The family of three to arrive in Connecticut has been waiting since 2012 to be resettled in the U.S., and was scheduled to arrive in Indianapolis on Thursday.
Malloy said he told them that they are coming to a country where most came from another place.
"I feel a person obligation that we do our part," Malloy said about the state welcoming refugees.
Malloy has downplayed any security threat from incoming refugees, describing them as "a small number."
He also added they were, "a number over which you could do a lot of security background checks and that sort of thing.”
The House Republican leader responded to Malloy's announcement by questioning how the state would set up protocols ta accept refugees.
“We cannot rely solely on people at the federal level to tell us who should be allowed in and where they would be housed - we need to hear from Connecticut’s own experts to come up with a safe, secure plan,’’ House Republican Leader Themis Klarides said in a statement.
Malloy is holding a news conference in New Haven.
According to the Refugee Processing Center, 42 total refugees from Syria now call Connecticut home.
The first group of 39 made their way to the Nutmeg state during the 2015 Fiscal Year.
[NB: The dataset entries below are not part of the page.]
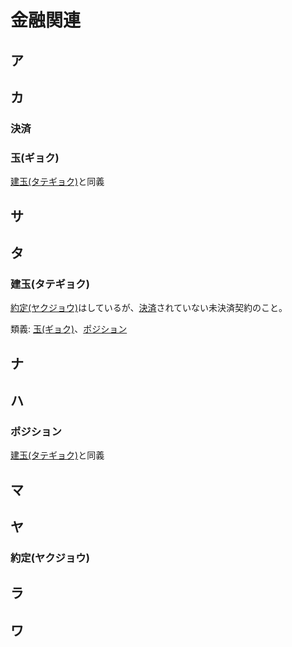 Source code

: # 金融関連

## ア
## カ
### 決済
### 玉(ギョク)
[建玉(タテギョク)](#建玉(タテギョク))と同義

## サ
## タ
### 建玉(タテギョク)
[約定(ヤクジョウ)](#約定(ヤクジョウ))はしているが、[決済](#決済)されていない未決済契約のこと。

類義: [玉(ギョク)](#玉(ギョク))、[ポジション](#ポジション)

## ナ
## ハ
### ポジション
[建玉(タテギョク)](#建玉(タテギョク))と同義

## マ
## ヤ
### 約定(ヤクジョウ)

## ラ
## ワ
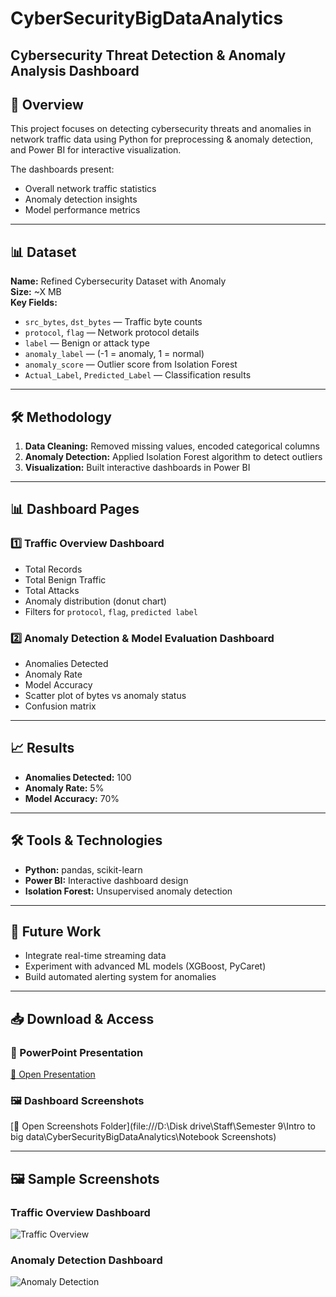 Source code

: # CyberSecurityBigDataAnalytics
## Cybersecurity Threat Detection & Anomaly Analysis Dashboard

## 📌 Overview
This project focuses on detecting cybersecurity threats and anomalies in network traffic data using Python for preprocessing & anomaly detection, and Power BI for interactive visualization.

The dashboards present:
- Overall network traffic statistics
- Anomaly detection insights
- Model performance metrics

---

## 📊 Dataset
**Name:** Refined Cybersecurity Dataset with Anomaly  
**Size:** ~X MB  
**Key Fields:**
- `src_bytes`, `dst_bytes` — Traffic byte counts
- `protocol`, `flag` — Network protocol details
- `label` — Benign or attack type
- `anomaly_label` — (-1 = anomaly, 1 = normal)
- `anomaly_score` — Outlier score from Isolation Forest
- `Actual_Label`, `Predicted_Label` — Classification results

---

## 🛠 Methodology
1. **Data Cleaning:** Removed missing values, encoded categorical columns
2. **Anomaly Detection:** Applied Isolation Forest algorithm to detect outliers
3. **Visualization:** Built interactive dashboards in Power BI

---

## 📊 Dashboard Pages

### 1️⃣ Traffic Overview Dashboard
- Total Records
- Total Benign Traffic
- Total Attacks
- Anomaly distribution (donut chart)
- Filters for `protocol`, `flag`, `predicted label`

### 2️⃣ Anomaly Detection & Model Evaluation Dashboard
- Anomalies Detected
- Anomaly Rate 
- Model Accuracy 
- Scatter plot of bytes vs anomaly status
- Confusion matrix

---

## 📈 Results
- **Anomalies Detected:** 100
- **Anomaly Rate:** 5%
- **Model Accuracy:** 70%

---

## 🛠 Tools & Technologies
- **Python:** pandas, scikit-learn
- **Power BI:** Interactive dashboard design
- **Isolation Forest:** Unsupervised anomaly detection

---

## 📌 Future Work
- Integrate real-time streaming data
- Experiment with advanced ML models (XGBoost, PyCaret)
- Build automated alerting system for anomalies

---

## 📥 Download & Access

### 🔗 PowerPoint Presentation
[📂 Open Presentation](file:///D:/Disk%20drive/Staff/Semester%209/Intro%20to%20big%20data/CyberSecurityBigDataAnalytics/Capstone_Presentation.pptx)

### 🖼 Dashboard Screenshots
[📂 Open Screenshots Folder](file:///D:\Disk drive\Staff\Semester 9\Intro to big data\CyberSecurityBigDataAnalytics\Notebook Screenshots)

---

## 🖼 Sample Screenshots

### Traffic Overview Dashboard
![Traffic Overview](images/traffic_overview_dashboard.png)

### Anomaly Detection Dashboard
![Anomaly Detection](images/anomaly_detection_dashboard.png)
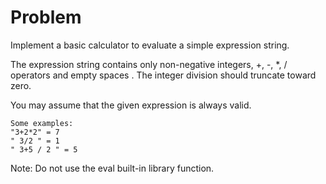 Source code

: Problem
===
Implement a basic calculator to evaluate a simple expression string.

The expression string contains only non-negative integers, +, -, *, / operators and empty spaces . The integer division should truncate toward zero.

You may assume that the given expression is always valid.

	Some examples:
	"3+2*2" = 7
	" 3/2 " = 1
	" 3+5 / 2 " = 5
	
Note: Do not use the eval built-in library function.
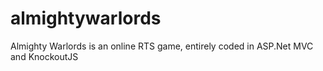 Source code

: # almightywarlords
Almighty Warlords is an online RTS game, entirely coded in ASP.Net MVC and KnockoutJS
During that time, 19 migrants ended up in new Haven, 13 in Hartford, four in West Haven and three in Bristol.
Indiana officials sent letters on Tuesday to Exodus Refugee Immigration Inc. and Catholic Charities Indianapolis saying plans to accept two Syrian families should be halted.
Exodus Executive Director Carleen Miller said she doesn't believe the state of Indiana has the power to stop the resettlements but didn't want the family to go through any additional "scrutiny or drama."